(What the task asks): State the number of lines in these records holding "accounts". Say nothing more.

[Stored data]
* * * * * * *
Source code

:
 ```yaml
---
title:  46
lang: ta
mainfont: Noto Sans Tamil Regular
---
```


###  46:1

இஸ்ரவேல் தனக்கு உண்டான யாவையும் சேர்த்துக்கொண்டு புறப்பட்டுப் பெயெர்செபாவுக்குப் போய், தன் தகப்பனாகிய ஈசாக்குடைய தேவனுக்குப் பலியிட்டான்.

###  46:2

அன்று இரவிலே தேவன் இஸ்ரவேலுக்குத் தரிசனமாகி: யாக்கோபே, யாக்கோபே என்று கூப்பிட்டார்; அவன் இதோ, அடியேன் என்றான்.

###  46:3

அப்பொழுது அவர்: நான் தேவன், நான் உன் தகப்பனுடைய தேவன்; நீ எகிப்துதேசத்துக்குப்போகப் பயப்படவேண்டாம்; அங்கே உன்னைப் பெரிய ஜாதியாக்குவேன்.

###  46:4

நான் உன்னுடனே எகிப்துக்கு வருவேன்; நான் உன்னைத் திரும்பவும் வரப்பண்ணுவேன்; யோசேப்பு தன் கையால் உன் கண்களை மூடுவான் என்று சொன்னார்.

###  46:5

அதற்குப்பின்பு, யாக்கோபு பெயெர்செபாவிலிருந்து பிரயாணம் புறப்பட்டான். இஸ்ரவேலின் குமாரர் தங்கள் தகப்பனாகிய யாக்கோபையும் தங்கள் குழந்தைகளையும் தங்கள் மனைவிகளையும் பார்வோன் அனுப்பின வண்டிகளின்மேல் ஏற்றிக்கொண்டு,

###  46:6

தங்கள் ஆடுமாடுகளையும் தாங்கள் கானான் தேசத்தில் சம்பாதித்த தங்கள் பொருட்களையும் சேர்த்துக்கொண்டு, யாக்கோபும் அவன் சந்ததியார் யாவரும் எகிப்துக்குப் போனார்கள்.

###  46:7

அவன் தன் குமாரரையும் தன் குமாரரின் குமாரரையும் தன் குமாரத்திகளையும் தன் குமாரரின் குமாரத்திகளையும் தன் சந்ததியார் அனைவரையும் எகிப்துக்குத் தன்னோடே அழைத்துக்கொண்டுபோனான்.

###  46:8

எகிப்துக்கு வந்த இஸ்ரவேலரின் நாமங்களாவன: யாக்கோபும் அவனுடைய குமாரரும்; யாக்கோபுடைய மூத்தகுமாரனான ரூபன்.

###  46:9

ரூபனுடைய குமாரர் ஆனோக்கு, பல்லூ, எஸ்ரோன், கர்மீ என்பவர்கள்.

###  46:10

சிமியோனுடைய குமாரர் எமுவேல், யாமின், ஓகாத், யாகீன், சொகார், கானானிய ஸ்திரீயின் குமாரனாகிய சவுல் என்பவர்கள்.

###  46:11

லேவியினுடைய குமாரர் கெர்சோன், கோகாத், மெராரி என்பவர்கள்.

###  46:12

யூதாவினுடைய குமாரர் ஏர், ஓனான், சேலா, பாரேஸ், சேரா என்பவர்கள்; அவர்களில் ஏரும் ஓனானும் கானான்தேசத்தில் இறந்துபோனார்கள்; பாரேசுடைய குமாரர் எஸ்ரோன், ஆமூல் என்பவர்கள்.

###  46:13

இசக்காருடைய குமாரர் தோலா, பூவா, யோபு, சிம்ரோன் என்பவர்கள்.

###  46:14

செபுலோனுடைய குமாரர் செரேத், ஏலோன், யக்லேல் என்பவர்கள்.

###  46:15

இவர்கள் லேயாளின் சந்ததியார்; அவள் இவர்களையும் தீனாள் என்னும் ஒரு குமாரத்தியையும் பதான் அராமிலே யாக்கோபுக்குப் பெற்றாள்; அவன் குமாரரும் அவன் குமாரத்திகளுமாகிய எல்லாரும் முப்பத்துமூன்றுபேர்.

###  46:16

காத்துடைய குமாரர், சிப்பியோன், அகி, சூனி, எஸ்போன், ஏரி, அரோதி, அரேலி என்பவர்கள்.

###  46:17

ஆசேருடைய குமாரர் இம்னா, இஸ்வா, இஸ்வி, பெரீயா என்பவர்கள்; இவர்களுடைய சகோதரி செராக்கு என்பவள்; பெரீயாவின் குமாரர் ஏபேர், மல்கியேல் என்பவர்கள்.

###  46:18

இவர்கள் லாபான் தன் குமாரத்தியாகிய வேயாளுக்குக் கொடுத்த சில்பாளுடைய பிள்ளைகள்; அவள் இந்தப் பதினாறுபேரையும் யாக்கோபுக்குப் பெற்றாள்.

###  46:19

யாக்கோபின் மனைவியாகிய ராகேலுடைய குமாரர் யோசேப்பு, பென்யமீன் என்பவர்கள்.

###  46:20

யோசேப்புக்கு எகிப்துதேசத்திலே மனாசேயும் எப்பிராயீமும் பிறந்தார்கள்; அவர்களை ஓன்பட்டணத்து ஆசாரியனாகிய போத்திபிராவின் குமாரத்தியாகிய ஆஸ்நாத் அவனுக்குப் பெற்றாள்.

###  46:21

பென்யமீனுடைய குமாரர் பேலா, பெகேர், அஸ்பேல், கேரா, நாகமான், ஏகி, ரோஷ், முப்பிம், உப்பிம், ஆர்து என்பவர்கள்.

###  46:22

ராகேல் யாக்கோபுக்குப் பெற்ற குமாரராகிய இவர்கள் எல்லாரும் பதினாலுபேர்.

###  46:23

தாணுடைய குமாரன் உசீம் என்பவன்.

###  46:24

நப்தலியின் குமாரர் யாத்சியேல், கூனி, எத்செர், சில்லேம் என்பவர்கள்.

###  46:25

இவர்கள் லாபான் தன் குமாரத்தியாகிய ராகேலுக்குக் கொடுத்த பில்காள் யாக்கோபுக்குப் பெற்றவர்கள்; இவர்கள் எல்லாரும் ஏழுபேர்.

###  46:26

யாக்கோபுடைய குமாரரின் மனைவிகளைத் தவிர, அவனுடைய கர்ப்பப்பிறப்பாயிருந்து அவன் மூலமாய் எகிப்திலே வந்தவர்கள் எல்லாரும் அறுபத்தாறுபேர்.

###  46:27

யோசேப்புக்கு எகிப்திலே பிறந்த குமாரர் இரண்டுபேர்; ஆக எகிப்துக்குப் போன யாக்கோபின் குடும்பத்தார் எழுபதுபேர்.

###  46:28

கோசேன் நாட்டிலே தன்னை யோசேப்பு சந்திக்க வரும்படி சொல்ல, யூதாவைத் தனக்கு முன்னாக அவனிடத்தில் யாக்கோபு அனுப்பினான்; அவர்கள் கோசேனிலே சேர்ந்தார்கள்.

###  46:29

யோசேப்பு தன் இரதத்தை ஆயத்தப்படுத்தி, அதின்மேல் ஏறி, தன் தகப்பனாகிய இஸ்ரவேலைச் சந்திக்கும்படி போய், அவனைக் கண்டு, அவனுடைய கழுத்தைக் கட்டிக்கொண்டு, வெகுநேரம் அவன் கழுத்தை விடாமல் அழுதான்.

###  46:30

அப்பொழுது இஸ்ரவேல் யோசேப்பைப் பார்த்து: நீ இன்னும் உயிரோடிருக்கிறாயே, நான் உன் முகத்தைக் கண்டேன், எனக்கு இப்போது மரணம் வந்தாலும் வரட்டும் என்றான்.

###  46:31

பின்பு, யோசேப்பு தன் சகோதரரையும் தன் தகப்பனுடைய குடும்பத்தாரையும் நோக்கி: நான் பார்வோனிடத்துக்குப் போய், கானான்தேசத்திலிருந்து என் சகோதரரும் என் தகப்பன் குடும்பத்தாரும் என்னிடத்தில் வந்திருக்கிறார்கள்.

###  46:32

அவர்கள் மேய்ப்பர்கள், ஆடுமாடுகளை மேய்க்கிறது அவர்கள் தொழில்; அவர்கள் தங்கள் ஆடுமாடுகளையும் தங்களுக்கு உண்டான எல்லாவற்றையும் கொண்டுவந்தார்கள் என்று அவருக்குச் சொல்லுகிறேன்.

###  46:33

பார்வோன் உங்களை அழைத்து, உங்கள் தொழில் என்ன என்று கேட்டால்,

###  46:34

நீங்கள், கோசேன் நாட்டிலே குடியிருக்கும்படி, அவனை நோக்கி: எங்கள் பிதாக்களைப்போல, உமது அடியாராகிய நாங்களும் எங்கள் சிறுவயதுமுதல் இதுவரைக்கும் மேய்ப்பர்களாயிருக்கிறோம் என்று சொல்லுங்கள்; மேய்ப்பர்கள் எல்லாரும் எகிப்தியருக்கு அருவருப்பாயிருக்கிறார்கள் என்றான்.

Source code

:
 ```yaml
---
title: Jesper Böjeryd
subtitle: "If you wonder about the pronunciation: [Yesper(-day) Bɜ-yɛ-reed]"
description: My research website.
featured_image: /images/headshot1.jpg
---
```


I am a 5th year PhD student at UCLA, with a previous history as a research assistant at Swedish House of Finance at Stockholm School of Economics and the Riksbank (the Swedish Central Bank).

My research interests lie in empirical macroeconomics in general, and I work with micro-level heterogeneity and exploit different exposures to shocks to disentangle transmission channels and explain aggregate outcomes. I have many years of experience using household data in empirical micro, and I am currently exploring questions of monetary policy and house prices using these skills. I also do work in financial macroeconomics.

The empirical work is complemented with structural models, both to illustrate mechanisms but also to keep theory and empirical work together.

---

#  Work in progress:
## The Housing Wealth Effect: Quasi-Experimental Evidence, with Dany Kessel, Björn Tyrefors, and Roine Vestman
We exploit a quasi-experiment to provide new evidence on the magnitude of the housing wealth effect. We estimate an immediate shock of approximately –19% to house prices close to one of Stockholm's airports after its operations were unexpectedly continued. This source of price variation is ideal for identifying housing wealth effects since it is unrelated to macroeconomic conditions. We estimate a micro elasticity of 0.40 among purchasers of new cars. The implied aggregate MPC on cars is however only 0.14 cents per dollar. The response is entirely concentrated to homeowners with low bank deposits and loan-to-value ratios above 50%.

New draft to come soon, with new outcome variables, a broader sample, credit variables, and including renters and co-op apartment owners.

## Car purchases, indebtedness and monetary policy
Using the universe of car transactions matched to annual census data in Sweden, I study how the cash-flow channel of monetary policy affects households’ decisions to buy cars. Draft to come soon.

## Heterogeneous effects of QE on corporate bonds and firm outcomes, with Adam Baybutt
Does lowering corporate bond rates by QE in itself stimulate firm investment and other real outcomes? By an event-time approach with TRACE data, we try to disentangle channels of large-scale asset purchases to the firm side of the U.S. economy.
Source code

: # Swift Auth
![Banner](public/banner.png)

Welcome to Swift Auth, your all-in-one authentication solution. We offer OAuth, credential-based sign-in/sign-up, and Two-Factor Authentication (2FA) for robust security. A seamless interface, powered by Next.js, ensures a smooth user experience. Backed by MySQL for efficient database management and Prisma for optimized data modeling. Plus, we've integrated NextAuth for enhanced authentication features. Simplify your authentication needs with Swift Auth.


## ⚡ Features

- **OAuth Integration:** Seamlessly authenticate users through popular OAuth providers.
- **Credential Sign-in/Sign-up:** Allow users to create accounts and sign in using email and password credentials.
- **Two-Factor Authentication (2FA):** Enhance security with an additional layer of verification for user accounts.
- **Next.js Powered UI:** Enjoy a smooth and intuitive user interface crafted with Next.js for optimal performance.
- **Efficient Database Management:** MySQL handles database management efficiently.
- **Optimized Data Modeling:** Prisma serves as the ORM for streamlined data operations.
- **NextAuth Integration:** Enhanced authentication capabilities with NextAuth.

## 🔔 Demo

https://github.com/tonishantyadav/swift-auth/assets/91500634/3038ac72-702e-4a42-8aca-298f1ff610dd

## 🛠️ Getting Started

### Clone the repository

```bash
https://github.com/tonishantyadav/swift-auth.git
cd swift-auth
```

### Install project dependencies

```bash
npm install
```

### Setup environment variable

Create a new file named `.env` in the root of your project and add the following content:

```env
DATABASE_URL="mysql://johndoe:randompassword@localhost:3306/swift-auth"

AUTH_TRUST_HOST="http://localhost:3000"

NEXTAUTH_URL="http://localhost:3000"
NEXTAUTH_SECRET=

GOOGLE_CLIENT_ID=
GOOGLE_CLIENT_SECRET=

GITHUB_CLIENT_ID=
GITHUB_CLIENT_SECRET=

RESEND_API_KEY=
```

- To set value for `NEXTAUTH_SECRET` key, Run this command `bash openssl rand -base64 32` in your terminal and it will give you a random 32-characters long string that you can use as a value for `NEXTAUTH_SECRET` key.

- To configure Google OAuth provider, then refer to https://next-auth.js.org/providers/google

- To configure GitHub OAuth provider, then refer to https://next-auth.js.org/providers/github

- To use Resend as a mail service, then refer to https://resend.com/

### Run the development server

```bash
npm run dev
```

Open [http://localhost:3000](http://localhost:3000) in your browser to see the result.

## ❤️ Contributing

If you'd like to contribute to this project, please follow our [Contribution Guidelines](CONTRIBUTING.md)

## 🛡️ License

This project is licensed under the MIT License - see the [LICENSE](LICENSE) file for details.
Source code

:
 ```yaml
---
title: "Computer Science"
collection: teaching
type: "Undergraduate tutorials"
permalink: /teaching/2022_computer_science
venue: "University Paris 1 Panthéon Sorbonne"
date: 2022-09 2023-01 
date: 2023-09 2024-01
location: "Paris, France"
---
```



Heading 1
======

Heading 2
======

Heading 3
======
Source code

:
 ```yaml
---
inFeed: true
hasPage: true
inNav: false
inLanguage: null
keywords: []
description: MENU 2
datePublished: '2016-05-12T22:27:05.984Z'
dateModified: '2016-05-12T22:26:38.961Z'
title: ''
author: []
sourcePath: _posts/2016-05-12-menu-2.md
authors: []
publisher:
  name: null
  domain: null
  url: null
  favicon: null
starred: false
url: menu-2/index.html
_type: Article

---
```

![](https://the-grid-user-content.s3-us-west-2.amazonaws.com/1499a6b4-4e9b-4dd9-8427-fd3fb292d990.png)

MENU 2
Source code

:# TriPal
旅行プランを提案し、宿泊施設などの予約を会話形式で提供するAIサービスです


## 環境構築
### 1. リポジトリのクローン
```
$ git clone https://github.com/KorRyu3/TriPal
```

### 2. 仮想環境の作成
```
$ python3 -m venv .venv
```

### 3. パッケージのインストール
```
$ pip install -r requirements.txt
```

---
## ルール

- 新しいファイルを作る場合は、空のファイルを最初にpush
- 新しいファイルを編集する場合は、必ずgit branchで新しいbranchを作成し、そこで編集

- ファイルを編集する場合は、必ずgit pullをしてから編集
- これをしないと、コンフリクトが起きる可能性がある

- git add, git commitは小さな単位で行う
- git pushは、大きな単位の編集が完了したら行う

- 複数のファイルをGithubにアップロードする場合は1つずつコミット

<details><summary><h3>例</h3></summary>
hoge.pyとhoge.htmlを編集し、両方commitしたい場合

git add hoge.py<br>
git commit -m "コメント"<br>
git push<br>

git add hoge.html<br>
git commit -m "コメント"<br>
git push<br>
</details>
* * * * * * *
(Response to this task): 2